Hypnotist Ken Weber performed in the Green and Grey Room.  Weber, who performed about 60 shows a year, had visited some 500 campuses and appeared regularly at freshman orientation at Columbia University, spoke to Lawrence Van Gelder from The New York Times about his performances.  “The people do funny things,” he said, “and I make it funny.  They use their imagination in creative ways.  For example, one person will become a Martian.  One person will become a Martian interpreter…Students enjoy seeing people they know on stage…And if you can make it fun, it’s a unique experience.  Nothing else in the entertainment world is like it.”     The New York Times
International women’s rights activist Stephanie Urdang spoke on “Women in the Guinea-Bissau Revolution” as part of Black Arts Week in Taylor Hall.  A member of the Southern Africa Committee, Urdang traveled with the rebel Partido Africano da Independência da Guiné e Cabo Verde (PAIGC) in spring 1974, during the group’s struggle for independence from Portugal.  Her Fighting Two Colonialisms: Women in Guinea-Bissau was published in 1979.
The drama department presented William Inge’s Picnic (1953) in Avery Hall.

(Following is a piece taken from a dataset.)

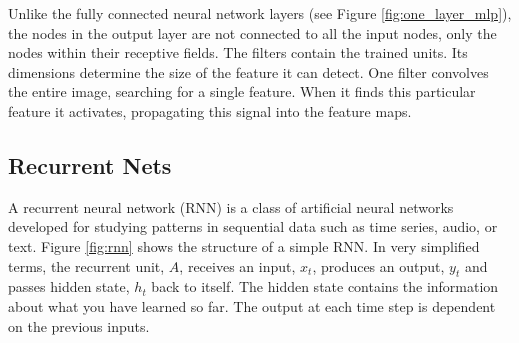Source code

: Unlike the fully connected neural network layers (see Figure \ref{fig:one_layer_mlp}), the nodes in the output layer are not connected to all the input nodes, only the nodes within their receptive fields. The filters contain the trained units. Its dimensions determine the size of the feature it can detect. One filter convolves the entire image, searching for a single feature.  When it finds this particular feature it activates, propagating this signal into the feature maps.

\subsection{Recurrent Nets} \label{sec:reccurent_nets}


A recurrent neural network (RNN) is a class of artificial neural networks developed for studying patterns in sequential data such as time series, audio, or text. Figure \ref{fig:rnn} shows the structure of a simple RNN. In very simplified terms, the recurrent unit, $A$, receives an input, $x_t$, produces an output, $y_t$ and passes hidden state, $h_t$ back to itself. The hidden state contains the information about what you have learned so far. The output at each time step is dependent on the previous inputs.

A senior, who worked for the Vassar Post Office in Main, was arrested on the charge of stealing mail after a two-month investigation by postal inspectors, as tampering with U.S. mail is a federal offense. The student was "discovered rifling letters by United States postal inspectors after several students had complained of 'difficulties with their mail" and letters had been found bound by a rubber band at the bottom of a trashcan. 

The student alleged mistreatment and deprivation of due process by the four federal officers after his arrest.

The Miscellany News

The Soviet Union deployed troops in Afghanistan, beginning a ten-year military presence.